Was coming to all the same. Great ideas provided by the contributors here but narrowing down the list to those that speak to her main love languages will help a lot.
So sorry for your wife’s diagnosis. Have you looked into any non profits that offer emotional support for cancer patients? A friend of mine had serious breast cancer and there is an organization called Beautiful Self, which does a day of pampering and an all out photo shoot for women with breast cancer. My friend raves about it. Granted it is more of a patient focused thing, but I bet if you found something like that for her, she would be super excited and you could be her cheerleader/supporter. Something fun for her that she probably wouldn’t normally do.
A pop up picnic could be a really fun, sweet and an inexpensive way to create a loving memory during this rough patch. They are about 2 hours+ and have a beautiful aesthetic.
I'm so sorry about your wife. Cancer sucks and it impacts the whole family. I really appreciate that you're trying to do something nice for her.

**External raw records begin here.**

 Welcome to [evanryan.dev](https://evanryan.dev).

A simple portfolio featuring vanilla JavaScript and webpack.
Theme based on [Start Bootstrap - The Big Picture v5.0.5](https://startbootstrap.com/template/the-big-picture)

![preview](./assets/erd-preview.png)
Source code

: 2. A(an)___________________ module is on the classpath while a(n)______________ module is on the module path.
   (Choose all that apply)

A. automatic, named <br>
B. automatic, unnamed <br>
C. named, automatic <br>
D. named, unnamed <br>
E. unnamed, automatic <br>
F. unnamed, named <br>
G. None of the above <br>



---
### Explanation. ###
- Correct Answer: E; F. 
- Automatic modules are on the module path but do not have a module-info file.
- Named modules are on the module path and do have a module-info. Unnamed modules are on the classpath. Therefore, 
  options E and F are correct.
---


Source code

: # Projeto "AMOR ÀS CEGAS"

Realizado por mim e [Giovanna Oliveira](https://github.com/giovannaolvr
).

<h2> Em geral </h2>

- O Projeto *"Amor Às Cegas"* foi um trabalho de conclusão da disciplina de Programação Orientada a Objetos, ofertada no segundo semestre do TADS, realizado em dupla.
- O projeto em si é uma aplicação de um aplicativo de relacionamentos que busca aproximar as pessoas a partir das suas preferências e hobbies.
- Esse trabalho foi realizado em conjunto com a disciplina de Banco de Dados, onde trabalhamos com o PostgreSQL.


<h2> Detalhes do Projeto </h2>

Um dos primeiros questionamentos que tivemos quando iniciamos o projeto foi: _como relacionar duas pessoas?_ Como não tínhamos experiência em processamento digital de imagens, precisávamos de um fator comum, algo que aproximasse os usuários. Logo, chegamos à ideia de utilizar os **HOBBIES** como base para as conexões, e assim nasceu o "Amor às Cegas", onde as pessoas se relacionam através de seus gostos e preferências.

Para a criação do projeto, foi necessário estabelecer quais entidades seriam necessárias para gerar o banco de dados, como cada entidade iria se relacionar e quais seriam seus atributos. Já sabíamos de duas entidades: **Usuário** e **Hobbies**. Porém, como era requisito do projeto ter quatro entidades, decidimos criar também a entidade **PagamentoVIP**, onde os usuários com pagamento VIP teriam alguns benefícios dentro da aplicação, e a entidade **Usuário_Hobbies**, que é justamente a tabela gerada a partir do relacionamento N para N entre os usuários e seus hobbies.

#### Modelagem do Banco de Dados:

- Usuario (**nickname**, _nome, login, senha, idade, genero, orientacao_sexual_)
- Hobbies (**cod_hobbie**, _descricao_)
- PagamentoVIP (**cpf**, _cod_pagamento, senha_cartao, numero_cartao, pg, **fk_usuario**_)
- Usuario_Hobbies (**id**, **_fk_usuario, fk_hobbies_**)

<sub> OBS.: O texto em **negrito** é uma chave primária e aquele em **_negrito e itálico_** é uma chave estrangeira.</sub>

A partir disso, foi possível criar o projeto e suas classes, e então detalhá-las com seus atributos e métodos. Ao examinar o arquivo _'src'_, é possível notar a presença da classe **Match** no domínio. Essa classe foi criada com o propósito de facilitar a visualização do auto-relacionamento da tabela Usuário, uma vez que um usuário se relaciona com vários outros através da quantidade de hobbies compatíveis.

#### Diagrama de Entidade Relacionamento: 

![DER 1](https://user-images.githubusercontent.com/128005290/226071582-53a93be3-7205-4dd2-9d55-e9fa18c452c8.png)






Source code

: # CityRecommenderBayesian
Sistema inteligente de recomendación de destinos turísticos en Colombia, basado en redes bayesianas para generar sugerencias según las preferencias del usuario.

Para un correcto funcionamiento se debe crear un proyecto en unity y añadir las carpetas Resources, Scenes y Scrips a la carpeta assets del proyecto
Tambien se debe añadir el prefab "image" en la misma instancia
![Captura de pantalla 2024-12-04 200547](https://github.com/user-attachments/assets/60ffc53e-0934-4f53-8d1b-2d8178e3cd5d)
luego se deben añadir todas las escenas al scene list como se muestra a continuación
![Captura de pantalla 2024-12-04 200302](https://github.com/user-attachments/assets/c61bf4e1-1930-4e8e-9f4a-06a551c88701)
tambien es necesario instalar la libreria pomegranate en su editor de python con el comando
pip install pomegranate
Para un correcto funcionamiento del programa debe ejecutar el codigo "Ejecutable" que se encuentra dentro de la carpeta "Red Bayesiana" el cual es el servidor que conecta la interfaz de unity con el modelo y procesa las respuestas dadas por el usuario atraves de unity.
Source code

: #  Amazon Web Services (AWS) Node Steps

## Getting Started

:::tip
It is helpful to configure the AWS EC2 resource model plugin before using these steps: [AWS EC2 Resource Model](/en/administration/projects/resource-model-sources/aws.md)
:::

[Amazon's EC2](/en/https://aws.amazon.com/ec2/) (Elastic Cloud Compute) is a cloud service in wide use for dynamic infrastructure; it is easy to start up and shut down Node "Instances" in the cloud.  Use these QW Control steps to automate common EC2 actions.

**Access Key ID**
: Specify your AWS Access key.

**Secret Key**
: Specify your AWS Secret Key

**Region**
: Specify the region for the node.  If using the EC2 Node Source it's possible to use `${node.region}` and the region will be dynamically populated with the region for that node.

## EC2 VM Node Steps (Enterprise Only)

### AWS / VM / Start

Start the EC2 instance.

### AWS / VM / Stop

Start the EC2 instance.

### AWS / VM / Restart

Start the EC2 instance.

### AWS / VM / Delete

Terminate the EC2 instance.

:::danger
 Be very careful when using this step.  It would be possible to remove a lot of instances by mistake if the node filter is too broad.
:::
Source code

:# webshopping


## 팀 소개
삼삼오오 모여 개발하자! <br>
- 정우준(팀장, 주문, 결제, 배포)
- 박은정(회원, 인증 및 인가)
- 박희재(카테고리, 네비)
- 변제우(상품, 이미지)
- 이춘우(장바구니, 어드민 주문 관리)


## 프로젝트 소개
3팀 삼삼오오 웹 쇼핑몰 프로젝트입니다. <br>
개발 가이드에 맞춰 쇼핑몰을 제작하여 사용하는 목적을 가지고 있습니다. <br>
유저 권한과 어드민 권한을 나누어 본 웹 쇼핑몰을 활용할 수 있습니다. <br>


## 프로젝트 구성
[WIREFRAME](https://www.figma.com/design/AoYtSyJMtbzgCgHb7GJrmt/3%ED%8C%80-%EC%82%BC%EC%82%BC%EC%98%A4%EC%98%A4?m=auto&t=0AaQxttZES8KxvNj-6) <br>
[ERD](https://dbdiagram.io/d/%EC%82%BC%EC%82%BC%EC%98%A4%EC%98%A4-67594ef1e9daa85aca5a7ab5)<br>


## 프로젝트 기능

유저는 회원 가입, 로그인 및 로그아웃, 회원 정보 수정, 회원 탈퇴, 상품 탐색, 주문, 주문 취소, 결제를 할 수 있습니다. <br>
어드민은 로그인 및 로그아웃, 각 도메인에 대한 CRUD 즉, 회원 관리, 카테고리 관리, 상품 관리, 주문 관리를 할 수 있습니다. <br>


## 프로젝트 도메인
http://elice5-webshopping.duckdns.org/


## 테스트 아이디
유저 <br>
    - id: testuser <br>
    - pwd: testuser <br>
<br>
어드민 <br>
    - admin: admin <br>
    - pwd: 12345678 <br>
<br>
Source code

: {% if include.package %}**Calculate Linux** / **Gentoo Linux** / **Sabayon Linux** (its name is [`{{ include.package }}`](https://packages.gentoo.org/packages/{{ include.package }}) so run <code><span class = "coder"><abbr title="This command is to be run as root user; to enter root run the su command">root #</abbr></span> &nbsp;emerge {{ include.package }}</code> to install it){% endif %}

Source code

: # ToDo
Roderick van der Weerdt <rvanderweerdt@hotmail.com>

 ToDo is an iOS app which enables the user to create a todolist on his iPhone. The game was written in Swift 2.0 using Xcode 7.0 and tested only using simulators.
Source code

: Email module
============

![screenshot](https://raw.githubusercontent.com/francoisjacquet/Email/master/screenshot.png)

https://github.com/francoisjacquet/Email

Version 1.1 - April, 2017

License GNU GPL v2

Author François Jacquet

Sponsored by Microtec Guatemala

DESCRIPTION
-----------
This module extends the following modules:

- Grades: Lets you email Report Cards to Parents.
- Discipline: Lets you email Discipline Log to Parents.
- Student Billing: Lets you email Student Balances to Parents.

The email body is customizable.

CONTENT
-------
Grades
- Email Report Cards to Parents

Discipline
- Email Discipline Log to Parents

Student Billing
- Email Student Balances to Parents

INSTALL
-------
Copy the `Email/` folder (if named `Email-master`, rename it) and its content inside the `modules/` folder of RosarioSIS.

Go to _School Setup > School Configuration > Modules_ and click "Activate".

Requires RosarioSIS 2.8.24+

Depending on her energy level and the weather, I'd recommend either visiting a nearby park/doing a hike or having a day inside where you guys try a new recipe and/or have a movie marathon or play some games. It's the little things that matter most
This is really thoughtful. Find a friend to babysit for free. Cook her dinner, take her for a pretty drive (fall colors?), pack a picnic lunch … just spend some quality time with her. No talk about kids or cancer or anything worrisome. Maybe retell your love story - how you met, how you fell in love with her, how you are still in love with her.
If you can, have a family member take the kids, and hopefully overnight if you can. If you live in the upper half of the country, look at fall foliage in your area and go look at the leaves changing colors (this will only cost you gas, and TBH- you may be able to take the kids with). Plan a picnic in a park, or really just get away from the kids for a night.
Only you know what your wife really wants. If you really listen to what she wants, she may be telling you what she needs right now.
Honestly a really thoughtful letter explaining how much you care about her can do a lot. Leave notes around the house. Give her a random call from work once in a while. It’s just about showing that she is on your mind, that she is a priority for you.